[Source data]
⁂

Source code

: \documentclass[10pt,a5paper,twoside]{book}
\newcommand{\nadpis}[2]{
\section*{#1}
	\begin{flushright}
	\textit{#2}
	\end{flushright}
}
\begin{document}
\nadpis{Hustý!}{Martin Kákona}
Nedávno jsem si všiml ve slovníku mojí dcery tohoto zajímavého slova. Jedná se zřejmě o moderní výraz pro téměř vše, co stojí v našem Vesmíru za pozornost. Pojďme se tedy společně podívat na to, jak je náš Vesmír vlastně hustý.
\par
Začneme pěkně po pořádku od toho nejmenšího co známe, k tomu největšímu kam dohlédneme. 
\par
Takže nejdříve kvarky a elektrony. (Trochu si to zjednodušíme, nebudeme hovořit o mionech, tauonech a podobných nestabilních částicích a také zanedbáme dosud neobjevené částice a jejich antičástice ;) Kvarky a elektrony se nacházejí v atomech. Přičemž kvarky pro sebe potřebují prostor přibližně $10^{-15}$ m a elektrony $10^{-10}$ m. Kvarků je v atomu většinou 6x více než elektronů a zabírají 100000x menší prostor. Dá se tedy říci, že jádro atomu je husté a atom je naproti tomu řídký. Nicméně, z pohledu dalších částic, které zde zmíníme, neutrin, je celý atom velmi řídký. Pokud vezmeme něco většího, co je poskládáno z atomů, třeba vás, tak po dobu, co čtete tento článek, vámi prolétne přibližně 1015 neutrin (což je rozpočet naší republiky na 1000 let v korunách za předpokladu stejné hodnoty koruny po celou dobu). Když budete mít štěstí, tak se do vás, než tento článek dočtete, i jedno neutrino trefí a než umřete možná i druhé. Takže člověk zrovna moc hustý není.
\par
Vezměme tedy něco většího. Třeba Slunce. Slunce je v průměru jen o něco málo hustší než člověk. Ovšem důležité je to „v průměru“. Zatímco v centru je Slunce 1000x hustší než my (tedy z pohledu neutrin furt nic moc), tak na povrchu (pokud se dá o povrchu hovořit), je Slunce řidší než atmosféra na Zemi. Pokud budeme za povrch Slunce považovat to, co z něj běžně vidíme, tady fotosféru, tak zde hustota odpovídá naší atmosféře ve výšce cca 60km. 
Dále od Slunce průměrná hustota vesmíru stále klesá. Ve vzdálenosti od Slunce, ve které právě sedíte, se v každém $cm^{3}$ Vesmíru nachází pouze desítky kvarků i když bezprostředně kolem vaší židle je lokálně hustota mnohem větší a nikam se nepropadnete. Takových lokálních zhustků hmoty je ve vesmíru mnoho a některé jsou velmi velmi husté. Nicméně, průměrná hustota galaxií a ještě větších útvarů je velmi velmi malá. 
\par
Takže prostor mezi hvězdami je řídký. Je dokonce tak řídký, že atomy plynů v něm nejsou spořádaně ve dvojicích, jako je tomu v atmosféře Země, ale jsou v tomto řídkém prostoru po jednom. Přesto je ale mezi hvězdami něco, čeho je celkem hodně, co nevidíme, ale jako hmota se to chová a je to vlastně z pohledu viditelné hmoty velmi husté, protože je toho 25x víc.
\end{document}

⁂

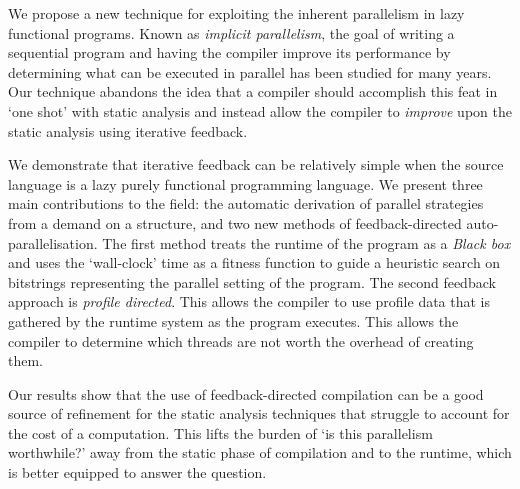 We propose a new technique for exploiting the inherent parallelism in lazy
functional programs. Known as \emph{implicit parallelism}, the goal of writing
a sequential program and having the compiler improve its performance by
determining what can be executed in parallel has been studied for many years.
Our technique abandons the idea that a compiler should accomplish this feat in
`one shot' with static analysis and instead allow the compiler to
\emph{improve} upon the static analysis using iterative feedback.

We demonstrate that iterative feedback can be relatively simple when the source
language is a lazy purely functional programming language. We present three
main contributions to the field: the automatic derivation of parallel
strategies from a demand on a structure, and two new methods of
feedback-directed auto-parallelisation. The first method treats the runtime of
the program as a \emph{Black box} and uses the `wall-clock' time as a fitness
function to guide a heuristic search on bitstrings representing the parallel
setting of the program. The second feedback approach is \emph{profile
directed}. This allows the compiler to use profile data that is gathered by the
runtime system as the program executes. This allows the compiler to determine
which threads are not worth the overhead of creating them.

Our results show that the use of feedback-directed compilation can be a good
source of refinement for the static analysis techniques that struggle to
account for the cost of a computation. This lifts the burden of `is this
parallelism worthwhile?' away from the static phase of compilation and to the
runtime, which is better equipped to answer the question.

⁂

▶ **What to do**: Could you return exactly the lines above from the line with "functional programs. Known" to the line with "determining what can", both included, and nothing else?

▶ **Completed exercise**:
functional programs. Known as \emph{implicit parallelism}, the goal of writing
a sequential program and having the compiler improve its performance by
determining what can be executed in parallel has been studied for many years.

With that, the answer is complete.